The devil suggests to people that they cannot change; God will not help them. They are helpless slaves to sin and its consequences. Romans 6 says instead, “No, you are free.” Romans 7 says, “The Law can neither save nor sanctify you.” Romans 8 says, “The Holy Spirit does enable you to walk in a manner pleasing to God, so you can be a conqueror.”
After we are freed from the bondage of slavery to sin, nothing can separate us from God’s love for us (Romans 8:37–39). God’s love is not conditional; He doesn’t look at the length of our skirts to determine the height or depth of His love for us.
A few years ago, my dad (the aforementioned pastor) noticed that I always seemed to be carrying around a sense of shame and heaviness for my current life situation (being divorced is no picnic, in case you were wondering). He reassured me that he did not see me through the lens of a divorced woman, or a woman who’d been fired from a job, or a woman who could never live up to some other imaginary standards. He just saw me as his beloved daughter. Period.
I feel the same way about my daughter. She is living far, far from God although she professed His name for many years when she was young. However, my love for my daughter is not based on whether she goes to church or plays DnD on Sundays.
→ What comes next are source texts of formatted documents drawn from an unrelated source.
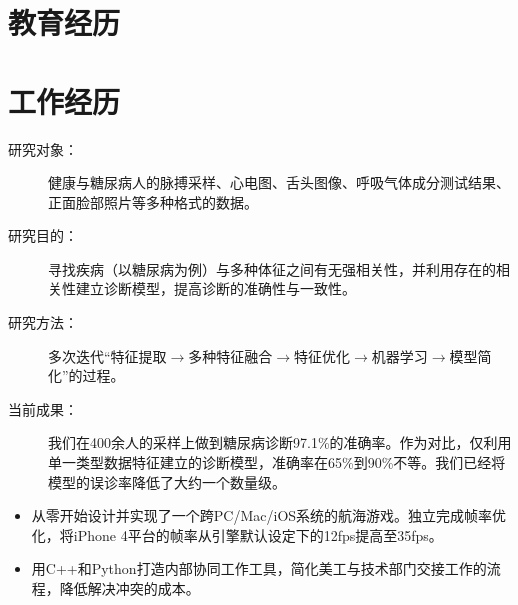 \documentclass[11pt,a4paper]{moderncv/moderncv}
\begin{document}
\maketitle

\section{教育经历}


\section{工作经历}
{
\begin{description}
	\item[研究对象：] 健康与糖尿病人的脉搏采样、心电图、舌头图像、呼吸气体成分测试结果、正面脸部照片等多种格式的数据。
	\item[研究目的：] 寻找疾病（以糖尿病为例）与多种体征之间有无强相关性，并利用存在的相关性建立诊断模型，提高诊断的准确性与一致性。
	\item[研究方法：] 多次迭代``特征提取$\rightarrow$多种特征融合$\rightarrow$特征优化$\rightarrow$机器学习$\rightarrow$模型简化''的过程。
	\item[当前成果：] 我们在400余人的采样上做到糖尿病诊断97.1\%的准确率。作为对比，仅利用单一类型数据特征建立的诊断模型，准确率在65\%到90\%不等。我们已经将模型的误诊率降低了大约一个数量级。
\end{description}
}

{
\begin{itemize}
	\item 从零开始设计并实现了一个跨PC/Mac/iOS系统的航海游戏。独立完成帧率优化，将iPhone 4平台的帧率从引擎默认设定下的12fps提高至35fps。
	\item 用C++和Python打造内部协同工作工具，简化美工与技术部门交接工作的流程，降低解决冲突的成本。
\end{itemize}
}
\end{document}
So, how do we get from hanging our heads in shame because we were formerly slaves to living like the beloved children of the King of kings that we are?
We must learn to reframe the shame! First we face it, then we grace it. Remember, the opinions of others don’t matter. We will always be too much or not enough for some people, and that’s ok. Through the grace of God and Christ’s suffering, we are accepted the way we are!
There is therefore now no condemnation for those who are in Christ Jesus.Romans 8:1 ESV
Boom. Mic drop. That’s the whole sermon, right there.
Romans 8:15 tells us that we have not been delivered from slavery to fall back into fear! We are to embrace the grace we’ve been given; otherwise, we’re throwing God’s gift back in His face.
While feelings are, indeed, powerful, they are not what’s real. They may indicate that we’ve got some emotional baggage to unload, but they should not dictate our actions and our thoughts. We might just need to spend some time aligning our emotions with God’s truths.
So, go live like the conqueror you are! Use your freedom to point others to Jesus.
Read and Reflect:
Romans 8—read the whole context for this week’s message
Think and Pray
- Are you stuck in a cycle of shame and guilt from which you need to be set free?
- Why is it often more difficult to receive grace for yourself than it is to extend grace to others?
- How do your feelings get in the way of your acting like a child of the King?
- What would it mean for you to actually live like a beloved child of the King of kings instead of a servant in the dungeon?